就听温如雪说:“龙须沟之险,世人便知。越军之智也是有目共睹的。他们又岂会笨到连这一点都观不出来?龙须沟两条须路。在一侧还有一座高山。而这两条须路中间的地方呈三角形状,是一片大石堆常年累积而形成的。只有两人高。而若是从那一侧高山上往下推大岩石,十成有八成会堵住敌军来时的方向,堵住他们的后路。因为进的这条路太窄,来的那条路较宽。这就使得中间的三角形会起到协助的作用,把大岩石滚到另一边。”
“而越军,没有这么笨。他们之所以从这一条路来,是因为他们做了一个障眼法。”
“障眼法?”孟涛不明白“障住这边实际上却是从普陀岭来……那这么说这根本就没有军队?”

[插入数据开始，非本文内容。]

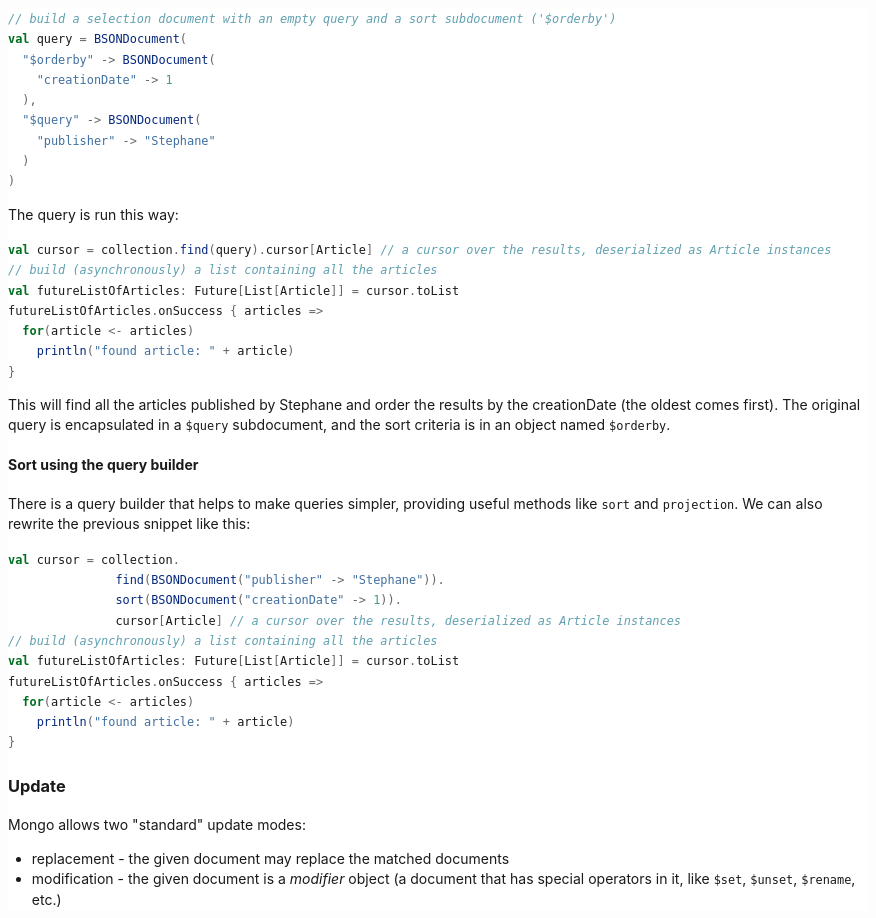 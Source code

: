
 ```scala
// build a selection document with an empty query and a sort subdocument ('$orderby')
val query = BSONDocument(
  "$orderby" -> BSONDocument(
    "creationDate" -> 1
  ),
  "$query" -> BSONDocument(
    "publisher" -> "Stephane"
  )
)
```

The query is run this way:

```scala
val cursor = collection.find(query).cursor[Article] // a cursor over the results, deserialized as Article instances
// build (asynchronously) a list containing all the articles
val futureListOfArticles: Future[List[Article]] = cursor.toList
futureListOfArticles.onSuccess { articles =>
  for(article <- articles)
    println("found article: " + article)
}
```

This will find all the articles published by Stephane and order the results by the creationDate (the oldest comes first).
The original query is encapsulated in a `$query` subdocument, and the sort criteria is in an object named `$orderby`.

#### Sort using the query builder

There is a query builder that helps to make queries simpler, providing useful methods like `sort` and `projection`. We can also rewrite the previous snippet like this:

```scala
val cursor = collection.
               find(BSONDocument("publisher" -> "Stephane")).
               sort(BSONDocument("creationDate" -> 1)).
               cursor[Article] // a cursor over the results, deserialized as Article instances
// build (asynchronously) a list containing all the articles
val futureListOfArticles: Future[List[Article]] = cursor.toList
futureListOfArticles.onSuccess { articles =>
  for(article <- articles)
    println("found article: " + article)
}
```


### Update

Mongo allows two "standard" update modes:
* replacement - the given document may replace the matched documents
* modification - the given document is a *modifier* object (a document that has special operators in it, like `$set`, `$unset`, `$rename`, etc.)
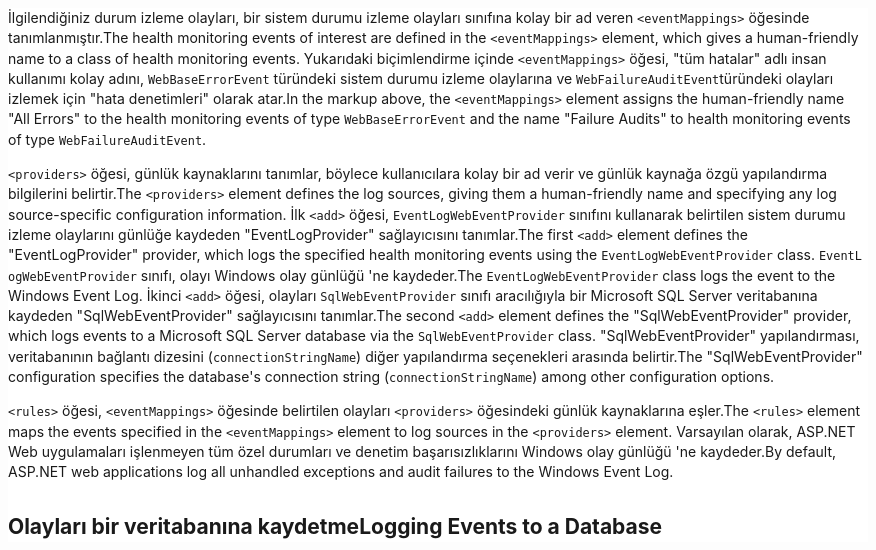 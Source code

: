 <span data-ttu-id="99c4d-133">İlgilendiğiniz durum izleme olayları, bir sistem durumu izleme olayları sınıfına kolay bir ad veren `<eventMappings>` öğesinde tanımlanmıştır.</span><span class="sxs-lookup"><span data-stu-id="99c4d-133">The health monitoring events of interest are defined in the `<eventMappings>` element, which gives a human-friendly name to a class of health monitoring events.</span></span> <span data-ttu-id="99c4d-134">Yukarıdaki biçimlendirme içinde `<eventMappings>` öğesi, "tüm hatalar" adlı insan kullanımı kolay adını, `WebBaseErrorEvent` türündeki sistem durumu izleme olaylarına ve `WebFailureAuditEvent`türündeki olayları izlemek için "hata denetimleri" olarak atar.</span><span class="sxs-lookup"><span data-stu-id="99c4d-134">In the markup above, the `<eventMappings>` element assigns the human-friendly name "All Errors" to the health monitoring events of type `WebBaseErrorEvent` and the name "Failure Audits" to health monitoring events of type `WebFailureAuditEvent`.</span></span>

<span data-ttu-id="99c4d-135">`<providers>` öğesi, günlük kaynaklarını tanımlar, böylece kullanıcılara kolay bir ad verir ve günlük kaynağa özgü yapılandırma bilgilerini belirtir.</span><span class="sxs-lookup"><span data-stu-id="99c4d-135">The `<providers>` element defines the log sources, giving them a human-friendly name and specifying any log source-specific configuration information.</span></span> <span data-ttu-id="99c4d-136">İlk `<add>` öğesi, `EventLogWebEventProvider` sınıfını kullanarak belirtilen sistem durumu izleme olaylarını günlüğe kaydeden "EventLogProvider" sağlayıcısını tanımlar.</span><span class="sxs-lookup"><span data-stu-id="99c4d-136">The first `<add>` element defines the "EventLogProvider" provider, which logs the specified health monitoring events using the `EventLogWebEventProvider` class.</span></span> <span data-ttu-id="99c4d-137">`EventLogWebEventProvider` sınıfı, olayı Windows olay günlüğü 'ne kaydeder.</span><span class="sxs-lookup"><span data-stu-id="99c4d-137">The `EventLogWebEventProvider` class logs the event to the Windows Event Log.</span></span> <span data-ttu-id="99c4d-138">İkinci `<add>` öğesi, olayları `SqlWebEventProvider` sınıfı aracılığıyla bir Microsoft SQL Server veritabanına kaydeden "SqlWebEventProvider" sağlayıcısını tanımlar.</span><span class="sxs-lookup"><span data-stu-id="99c4d-138">The second `<add>` element defines the "SqlWebEventProvider" provider, which logs events to a Microsoft SQL Server database via the `SqlWebEventProvider` class.</span></span> <span data-ttu-id="99c4d-139">"SqlWebEventProvider" yapılandırması, veritabanının bağlantı dizesini (`connectionStringName`) diğer yapılandırma seçenekleri arasında belirtir.</span><span class="sxs-lookup"><span data-stu-id="99c4d-139">The "SqlWebEventProvider" configuration specifies the database's connection string (`connectionStringName`) among other configuration options.</span></span>

<span data-ttu-id="99c4d-140">`<rules>` öğesi, `<eventMappings>` öğesinde belirtilen olayları `<providers>` öğesindeki günlük kaynaklarına eşler.</span><span class="sxs-lookup"><span data-stu-id="99c4d-140">The `<rules>` element maps the events specified in the `<eventMappings>` element to log sources in the `<providers>` element.</span></span> <span data-ttu-id="99c4d-141">Varsayılan olarak, ASP.NET Web uygulamaları işlenmeyen tüm özel durumları ve denetim başarısızlıklarını Windows olay günlüğü 'ne kaydeder.</span><span class="sxs-lookup"><span data-stu-id="99c4d-141">By default, ASP.NET web applications log all unhandled exceptions and audit failures to the Windows Event Log.</span></span>

## <a name="logging-events-to-a-database"></a><span data-ttu-id="99c4d-142">Olayları bir veritabanına kaydetme</span><span class="sxs-lookup"><span data-stu-id="99c4d-142">Logging Events to a Database</span></span>
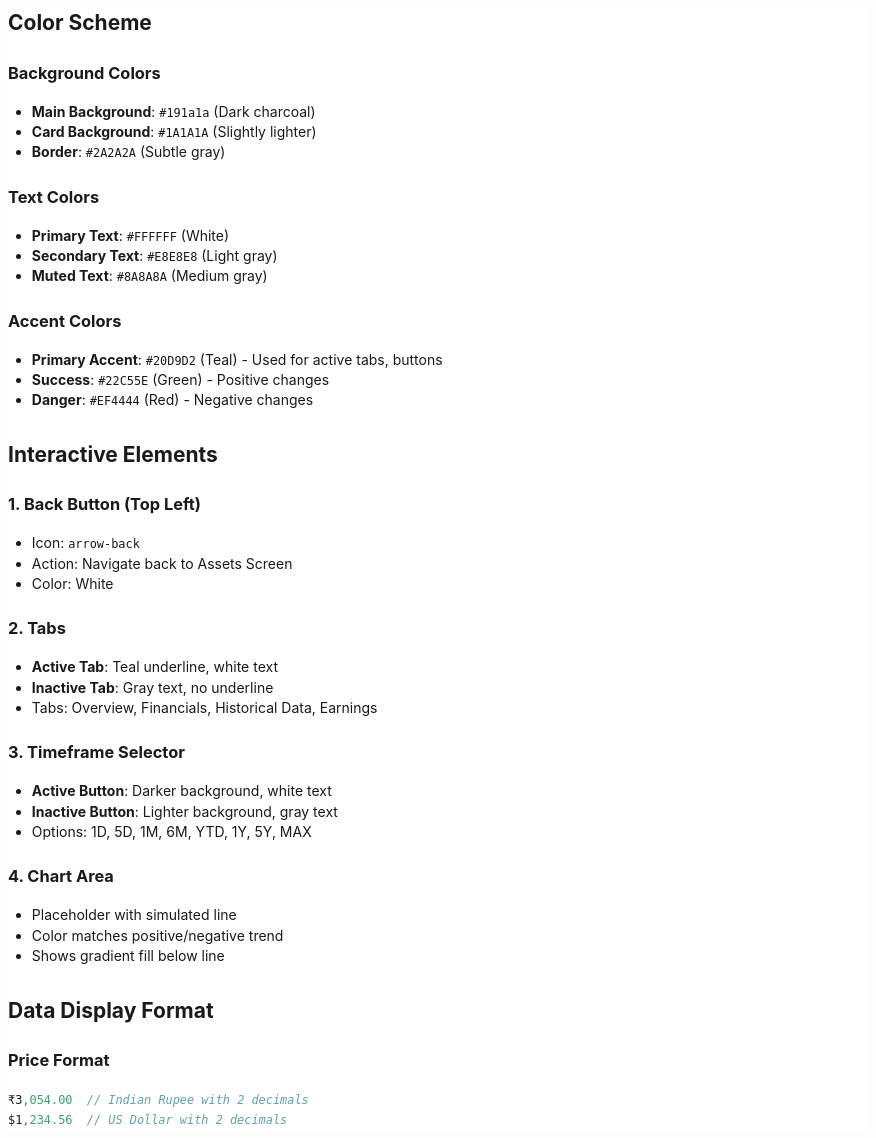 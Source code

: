 ## Color Scheme

### Background Colors
- **Main Background**: `#191a1a` (Dark charcoal)
- **Card Background**: `#1A1A1A` (Slightly lighter)
- **Border**: `#2A2A2A` (Subtle gray)

### Text Colors
- **Primary Text**: `#FFFFFF` (White)
- **Secondary Text**: `#E8E8E8` (Light gray)
- **Muted Text**: `#8A8A8A` (Medium gray)

### Accent Colors
- **Primary Accent**: `#20D9D2` (Teal) - Used for active tabs, buttons
- **Success**: `#22C55E` (Green) - Positive changes
- **Danger**: `#EF4444` (Red) - Negative changes

## Interactive Elements

### 1. Back Button (Top Left)
- Icon: `arrow-back`
- Action: Navigate back to Assets Screen
- Color: White

### 2. Tabs
- **Active Tab**: Teal underline, white text
- **Inactive Tab**: Gray text, no underline
- Tabs: Overview, Financials, Historical Data, Earnings

### 3. Timeframe Selector
- **Active Button**: Darker background, white text
- **Inactive Button**: Lighter background, gray text
- Options: 1D, 5D, 1M, 6M, YTD, 1Y, 5Y, MAX

### 4. Chart Area
- Placeholder with simulated line
- Color matches positive/negative trend
- Shows gradient fill below line

## Data Display Format

### Price Format
```typescript
₹3,054.00  // Indian Rupee with 2 decimals
$1,234.56  // US Dollar with 2 decimals
```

“有!”出乎意料的,温如雪竟一点头“这里有军队,只不过是少数。”
“越军很聪明。他们知道咱们一定会派人去打探他们来时的方向。从而半路上就堵截于他。可是他们不希望在半路上与我方开战。从这么多城战役来看,越军的攻城策略一律全都是巧力。能降则降,不能降便使计策战胜。这说明越军的人数也不甚富裕。所以他们不希望在半路上与我们起冲突,这样与他们并没有好处。一不能擒主将,二不能夺城,可以说是无用之功。”
“所以!”用手一点地图“他们便把目标放在了这里,普陀岭。”
“这里是一条远道,但它安全。而为了不让我们去打搅于他,他们为我们在龙须沟也准备了一支人马,用来起到他们声东击西的作用。”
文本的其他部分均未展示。